Whilst it would be wrong to suggest that we
have a series of regular, planned meetings with the Procedures
Committee on the management of parliamentary questions, the Executive
has worked closely with the Committee and we have met on a number
of occasions, as I explain below.
Following representations about the volume of
parliamentary questions and the Executive's speed of response,
the Procedures Committee began an Enquiry and published their
Preliminary Report on 31 August 2000.
The Executive were keen to work constructively with the Committee
and agreed to a working agreement with the broad objective being
"to assist all those responsible for parliamentary questions
to match resources to demand in answering questions lodged; to
seek demonstrable improvements in the turn round time for answering
questions; and to monitor the number of questions lodged."
Joint monitoring arrangements were put in hand at official level
and statistics published in the Parliament's Written Answers Report
covering four week periods. In addition to this, the Executive
publishes its own more detailed quarterly audits (copy of the
audit for July-September 2001 attached). The Committee published
its second report in 2001.
These reports were debated and approved by the Parliament.

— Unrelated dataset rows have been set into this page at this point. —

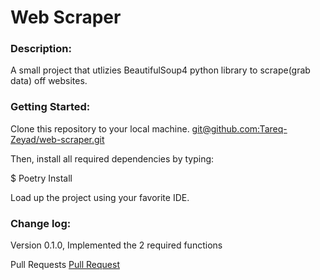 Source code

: # Web Scraper

### Description:
A small project that utlizies BeautifulSoup4 python library to scrape(grab data) off websites.

### Getting Started:
Clone this repository to your local machine. [git@github.com:Tareq-Zeyad/web-scraper.git]()

Then, install all required dependencies by typing:

$ Poetry Install

Load up the project using your favorite IDE.

### Change log:
Version 0.1.0, Implemented the 2 required functions

Pull Requests
[Pull Request]() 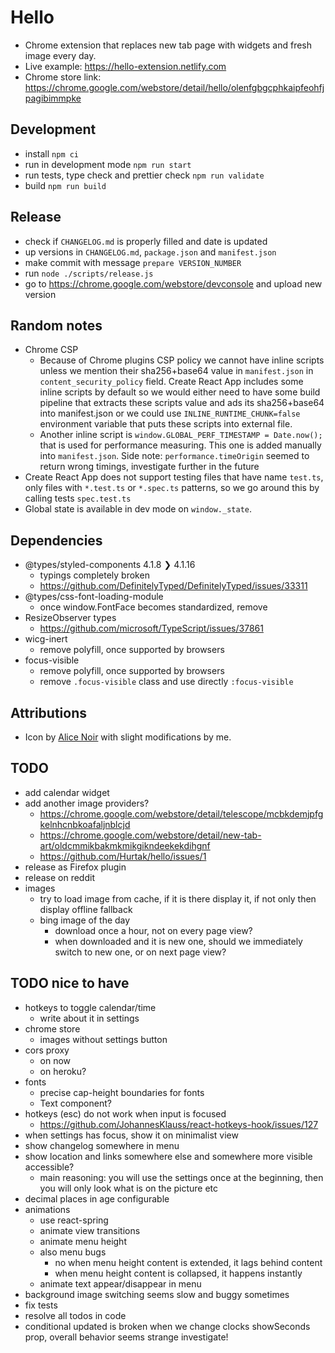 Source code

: # Hello

- Chrome extension that replaces new tab page with widgets and fresh image every day.
- Live example: https://hello-extension.netlify.com
- Chrome store link: https://chrome.google.com/webstore/detail/hello/olenfgbgcphkaipfeohfjpagibimmpke

## Development

- install `npm ci`
- run in development mode `npm run start`
- run tests, type check and prettier check `npm run validate`
- build `npm run build`

## Release

- check if `CHANGELOG.md` is properly filled and date is updated
- up versions in `CHANGELOG.md`, `package.json` and `manifest.json`
- make commit with message `prepare VERSION_NUMBER`
- run `node ./scripts/release.js`
- go to https://chrome.google.com/webstore/devconsole and upload new version

## Random notes

- Chrome CSP
  - Because of Chrome plugins CSP policy we cannot have inline scripts unless we mention their sha256+base64 value in `manifest.json` in `content_security_policy` field. Create React App includes some inline scripts by default so we would either need to have some build pipeline that extracts these scripts value and ads its sha256+base64 into manifest.json or we could use `INLINE_RUNTIME_CHUNK=false` environment variable that puts these scripts into external file.
  - Another inline script is `window.GLOBAL_PERF_TIMESTAMP = Date.now();` that is used for performance measuring. This one is added manually into `manifest.json`. Side note: `performance.timeOrigin` seemed to return wrong timings, investigate further in the future
- Create React App does not support testing files that have name `test.ts`, only files with `*.test.ts` or `*.spec.ts` patterns, so we go around this by calling tests `spec.test.ts`
- Global state is available in dev mode on `window._state`.

## Dependencies

- @types/styled-components 4.1.8 ❯ 4.1.16
  - typings completely broken
  - https://github.com/DefinitelyTyped/DefinitelyTyped/issues/33311
- @types/css-font-loading-module
  - once window.FontFace becomes standardized, remove
- ResizeObserver types
  - https://github.com/microsoft/TypeScript/issues/37861
- wicg-inert
  - remove polyfill, once supported by browsers
- focus-visible
  - remove polyfill, once supported by browsers
  - remove `.focus-visible` class and use directly `:focus-visible`

## Attributions

- Icon by [Alice Noir](https://thenounproject.com/AliceNoir/uploads/?i=576432) with slight modifications by me.

## TODO

- add calendar widget
- add another image providers?
  - https://chrome.google.com/webstore/detail/telescope/mcbkdemjpfgkelnhcnbkoafaljnblcjd
  - https://chrome.google.com/webstore/detail/new-tab-art/oldcmmikbakmkmikgikndeekekdihgnf
  - https://github.com/Hurtak/hello/issues/1
- release as Firefox plugin
- release on reddit
- images
  - try to load image from cache, if it is there display it, if not only then display offline fallback
  - bing image of the day
    - download once a hour, not on every page view?
    - when downloaded and it is new one, should we immediately switch to new one, or on next page view?

## TODO nice to have

- hotkeys to toggle calendar/time
  - write about it in settings
- chrome store
  - images without settings button
- cors proxy
  - on now
  - on heroku?
- fonts
  - precise cap-height boundaries for fonts
  - Text component?
- hotkeys (esc) do not work when input is focused
  - https://github.com/JohannesKlauss/react-hotkeys-hook/issues/127
- when settings has focus, show it on minimalist view
- show changelog somewhere in menu
- show location and links somewhere else and somewhere more visible accessible?
  - main reasoning: you will use the settings once at the beginning, then you will only look what is on the picture etc
- decimal places in age configurable
- animations
  - use react-spring
  - animate view transitions
  - animate menu height
  - also menu bugs
    - no when menu height content is extended, it lags behind content
    - when menu height content is collapsed, it happens instantly
  - animate text appear/disappear in menu
- background image switching seems slow and buggy sometimes
- fix tests
- resolve all todos in code
- conditional updated is broken when we change clocks showSeconds prop, overall behavior seems strange investigate!
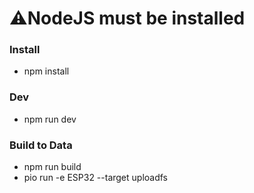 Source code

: # ⚠️NodeJS  must be installed

### Install
* npm install

### Dev
* npm run dev

### Build to Data
* npm run build
* pio run -e ESP32 --target uploadfs
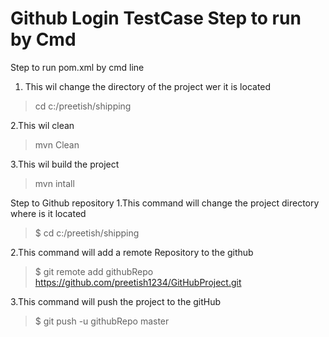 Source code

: # Github Login TestCase Step to run by Cmd 
Step to run pom.xml by cmd line
1. This wil change the directory of the project wer it is located  
>cd c:/preetish/shipping

2.This wil clean
>mvn Clean

3.This wil build the project
>mvn intall






Step to Github repository 
1.This command will change the project directory where is it located
>$ cd c:/preetish/shipping

2.This command will add a remote Repository to the github
>$ git remote add githubRepo https://github.com/preetish1234/GitHubProject.git

3.This command will push the project to the gitHub 
>$ git push -u githubRepo master




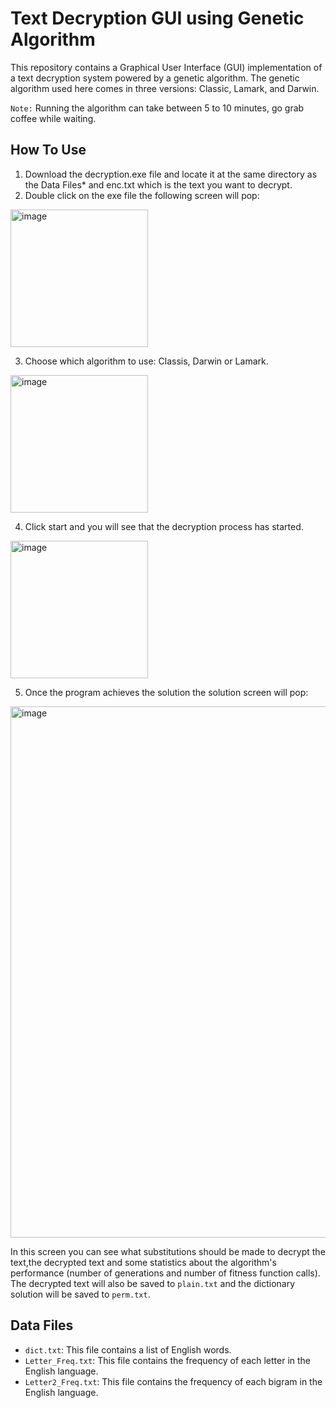 # Text Decryption GUI using Genetic Algorithm
This repository contains a Graphical User Interface (GUI) implementation of a text decryption system powered by a genetic algorithm.
The genetic algorithm used here comes in three versions: Classic, Lamark, and Darwin.

`Note:` Running the algorithm can take between 5 to 10 minutes, go grab coffee while waiting.

## How To Use
1. Download the decryption.exe file and locate it at the same directory as the Data Files* and enc.txt which is the text you want to decrypt.
2. Double click on the exe file the following screen will pop:
<img width="220" alt="image" src="https://github.com/GuyLeib/Genetic_Algorithms_EX2/assets/90501635/cf21cb54-4c81-4a64-a164-45a2429b099f">

3. Choose which algorithm to use: Classis, Darwin or Lamark.
<img width="220" alt="image" src="https://github.com/GuyLeib/Genetic_Algorithms_EX2/assets/90501635/de6568de-f079-4f75-9512-4db1041996dc">

4. Click start and you will see that the decryption process has started.
<img width="220" alt="image" src="https://github.com/GuyLeib/Genetic_Algorithms_EX2/assets/90501635/5ae6e40d-370c-47f2-b871-de996961a4a9"> 

5. Once the program achieves the solution the solution screen will pop:
<img width="850" alt="image" src="https://github.com/GuyLeib/Genetic_Algorithms_EX2/assets/90501635/6356cc47-e038-486e-8f40-87b4f7a3f07d"> 

In this screen you can see what substitutions should be made to decrypt the text,the decrypted text and some statistics about the algorithm's performance (number of generations and number of fitness function calls).
The decrypted text will also be saved to `plain.txt` and the dictionary solution will be saved to `perm.txt`. 

## Data Files

- `dict.txt`: This file contains a list of English words.
- `Letter_Freq.txt`: This file contains the frequency of each letter in the English language.
- `Letter2_Freq.txt`: This file contains the frequency of each bigram in the English language.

These reports are the outcome of discussions
at official level. Formal written evidence from the Executive,
in addition to correspondence as well as more formal meetings
when Ministers and officials attend to give oral evidence to the
Committee. Since 1999, the Committee has met on approximately
10 occasions to discuss substantive issues relating to parliamentary
questions. Ministers have attended on four occasions to give oral
evidence and officials on two occasions.
It may also be worth noting that the Executive
took part in seminars on parliamentary questions arranged by the
Parliament for Members and their assistants.

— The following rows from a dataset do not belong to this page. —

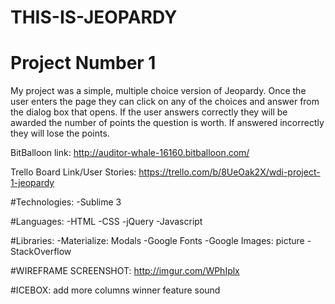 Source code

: # THIS-IS-JEOPARDY
# Project Number 1

My project was a simple, multiple choice version of Jeopardy. Once the user enters the page they can click on any of the choices and answer from the dialog box that opens. If the user answers correctly they will be awarded the number of points the question is worth. If answered incorrectly they will lose the points.

BitBalloon link:
http://auditor-whale-16160.bitballoon.com/

Trello Board Link/User Stories:
https://trello.com/b/8UeOak2X/wdi-project-1-jeopardy


#Technologies:
-Sublime 3

#Languages:
-HTML
-CSS
-jQuery
-Javascript

#Libraries:
-Materialize: Modals
-Google Fonts
-Google Images: picture
-StackOverflow

#WIREFRAME SCREENSHOT:
http://imgur.com/WPhIplx


#ICEBOX:
add more columns
winner feature
sound
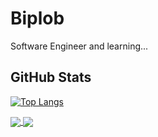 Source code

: # Biplob
Software Engineer and learning...

## GitHub Stats

[![Top Langs](https://github-readme-stats.vercel.app/api/top-langs/?username=biplobmahadi&langs_count=8&layout=compact)](https://github.com/biplobmahadi)

<a href="https://github.com/biplobmahadi/biplobmahadi.github.io">
  <img align="center" src="https://github-readme-stats.vercel.app/api/pin/?username=biplobmahadi&repo=biplobmahadi.github.io" />
</a>
<a href="https://github.com/biplobmahadi/vite-with-necessary-packages">
  <img align="center" src="https://github-readme-stats.vercel.app/api/pin/?username=biplobmahadi&repo=vite-with-necessary-packages" />
</a>

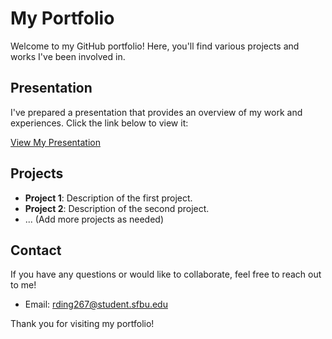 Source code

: # My Portfolio

Welcome to my GitHub portfolio! Here, you'll find various projects and works I've been involved in.

## Presentation

I've prepared a presentation that provides an overview of my work and experiences. Click the link below to view it:

[View My Presentation](https://docs.google.com/presentation/d/e/2PACX-1vSlTODSRuxB0QkStht8ovneUwvwojDPMX8kUzZB78j8g6LLp3n9zIXuM3z7uX-Nm_09x6XKsNV-yKh2/pub?start=true&loop=true&delayms=3000)

## Projects

- **Project 1**: Description of the first project.
- **Project 2**: Description of the second project.
- ... (Add more projects as needed)

## Contact

If you have any questions or would like to collaborate, feel free to reach out to me!

- Email: rding267@student.sfbu.edu

Thank you for visiting my portfolio!
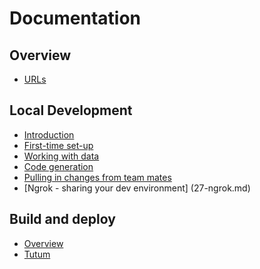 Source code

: Documentation
=============

Overview
---------------

- [URLs](13-overview-urls.md)

Local Development
-------

- [Introduction](20-local-dev-introduction.md)
- [First-time set-up](21-local-dev-first-time-set-up.md)
- [Working with data](23-local-dev-working-with-data.md)
- [Code generation](25-local-dev-code-generation.md)
- [Pulling in changes from team mates](26-local-dev-pulling-in-changes-from-team-mates.md)
- [Ngrok - sharing your dev environment] (27-ngrok.md)

Build and deploy
------

- [Overview](50-deploy-overview.md)
- [Tutum](52-deploy-tutum.md)

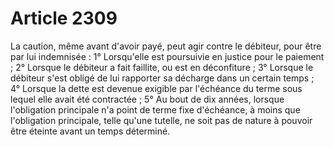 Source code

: # Article 2309

La caution, même avant d'avoir payé, peut agir contre le débiteur, pour être par lui indemnisée :   1° Lorsqu'elle est poursuivie en justice pour le paiement ;   2° Lorsque le débiteur a fait faillite, ou est en déconfiture ;   3° Lorsque le débiteur s'est obligé de lui rapporter sa décharge dans un certain temps ;   4° Lorsque la dette est devenue exigible par l'échéance du terme sous lequel elle avait été contractée ;   5° Au bout de dix années, lorsque l'obligation principale n'a point de terme fixe d'échéance, à moins que l'obligation principale, telle qu'une tutelle, ne soit pas de nature à pouvoir être éteinte avant un temps déterminé. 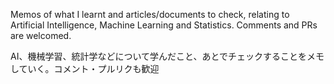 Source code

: Memos of what I learnt and articles/documents to check, relating to Artificial Intelligence, Machine Learning and Statistics. Comments and PRs are welcomed. 

AI、機械学習、統計学などについて学んだこと、あとでチェックすることをメモしていく。コメント・プルリクも歓迎
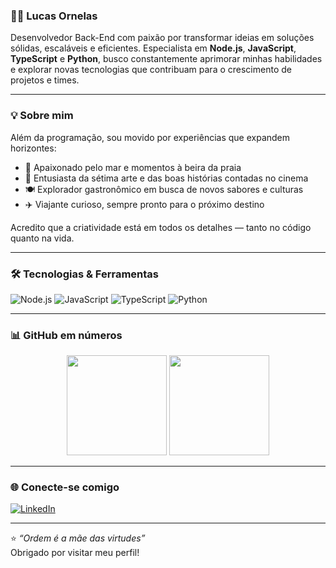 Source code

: ### 👨‍💻 Lucas Ornelas

Desenvolvedor Back-End com paixão por transformar ideias em soluções sólidas, escaláveis e eficientes. Especialista em **Node.js**, **JavaScript**, **TypeScript** e **Python**, busco constantemente aprimorar minhas habilidades e explorar novas tecnologias que contribuam para o crescimento de projetos e times.

---

### 💡 Sobre mim

Além da programação, sou movido por experiências que expandem horizontes:

- 🌊 Apaixonado pelo mar e momentos à beira da praia  
- 🎥 Entusiasta da sétima arte e das boas histórias contadas no cinema  
- 🍽️ Explorador gastronômico em busca de novos sabores e culturas  
- ✈️ Viajante curioso, sempre pronto para o próximo destino  

Acredito que a criatividade está em todos os detalhes — tanto no código quanto na vida.

---

### 🛠️ Tecnologias & Ferramentas

![Node.js](https://img.shields.io/badge/Node.js-339933?style=for-the-badge&logo=node.js&logoColor=white)
![JavaScript](https://img.shields.io/badge/JavaScript-F7DF1E?style=for-the-badge&logo=javascript&logoColor=black)
![TypeScript](https://img.shields.io/badge/TypeScript-3178C6?style=for-the-badge&logo=typescript&logoColor=white)
![Python](https://img.shields.io/badge/Python-3776AB?style=for-the-badge&logo=python&logoColor=white)

---

### 📊 GitHub em números

<div align="center">
  <img height="160em" src="https://github-readme-stats.vercel.app/api?username=Lucas-Ornelas&show_icons=true&theme=tokyonight" />
  <img height="160em" src="https://github-readme-stats.vercel.app/api/top-langs/?username=Lucas-Ornelas&layout=compact&langs_count=7&theme=tokyonight"/>
</div>

---

### 🌐 Conecte-se comigo

[![LinkedIn](https://img.shields.io/badge/-LinkedIn-0A66C2?style=for-the-badge&logo=linkedin&logoColor=white)](https://www.linkedin.com/in/lucas-ornelas-56302b27b/)

---

⭐ _“Ordem é a mãe das virtudes”_  
Obrigado por visitar meu perfil!

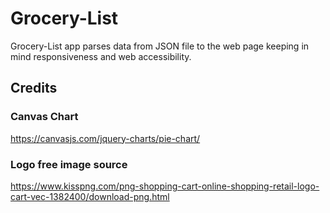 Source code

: # Grocery-List
Grocery-List app parses data from JSON file to the web page keeping in mind responsiveness and web accessibility.






## Credits
### Canvas Chart
https://canvasjs.com/jquery-charts/pie-chart/
### Logo free image source
https://www.kisspng.com/png-shopping-cart-online-shopping-retail-logo-cart-vec-1382400/download-png.html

As explained above, the ongoing Enquiry is a
product of shared objectives and the exchanges have always been
conducted in an open and constructive manner. The outcomes are
probably best identified by referring you to the Committee's reports
and debates which are readily accessible through the Parliament's
website. The Executive continues to be concerned at the overall
volume of questions which shows no sign of abating but in spite
of this the Executive's performance in responding in time to questions
has improved significantly. Whilst the Committee's Enquiry had
its origins in concerns about the quantity of questions
and how they were managed, it quickly became clear that the relevance
and quality of questions were significant issues. The application
and interpretation of the rules of admissibility continue to develop
and be refined but it is for individual Members to take responsibility
for the number, relevance and quality of the questions that they
ask. Consensus in these areas is not easily achieved and we have
to acknowledge that there is a political dimension to the process.
The Committee and the Executive have encouraged
the use of other sources of information, whilst not disputing
a Member's right to ask questions. On occasion, a meeting between
the Member and the relevant Minister has been offered as a more
productive means of providing the information required.
The Executive recognises that it has a responsibility
to answer questions clearly, accurately and timeously. We have
worked hard and continue to do so to improve our internal management
information systems. Our performance has improved as a result
and we shall continue to strive towards answering all written
questions by the due date.
Perhaps one of the most obvious differences
between procedures at Westminster and Holyrood is that questions
are permitted during recess periods in the Scottish Parliament.
An outright embargo on questions during recess was considered
and rejected by the Committee. However, the Parliament recently
changed it Standing Orders to allow 28 days (as compared with
the usual 14 days) for answering questions lodged in the week
before a recess of more than four days and throughout that recess.
This has enabled the Executive to more efficiently manage the
process during long holiday periods. The Committee has undertaken
to review the matter.
Other practical changes have been made such
as identifying "inspired" questions (ie, questions arranged
through a Member to convey Executive policy) in the Parliament's
Written Answers Report; and the date of the holding answer is
shown against the substantive answer in the Written Answers Report.
In addition, we make available to Members, their assistants and
Parliament staff, electronic copies of the Executive's business
directory to enable direct contact to be made with Executive officials
for urgent factual information not readily available elsewhere.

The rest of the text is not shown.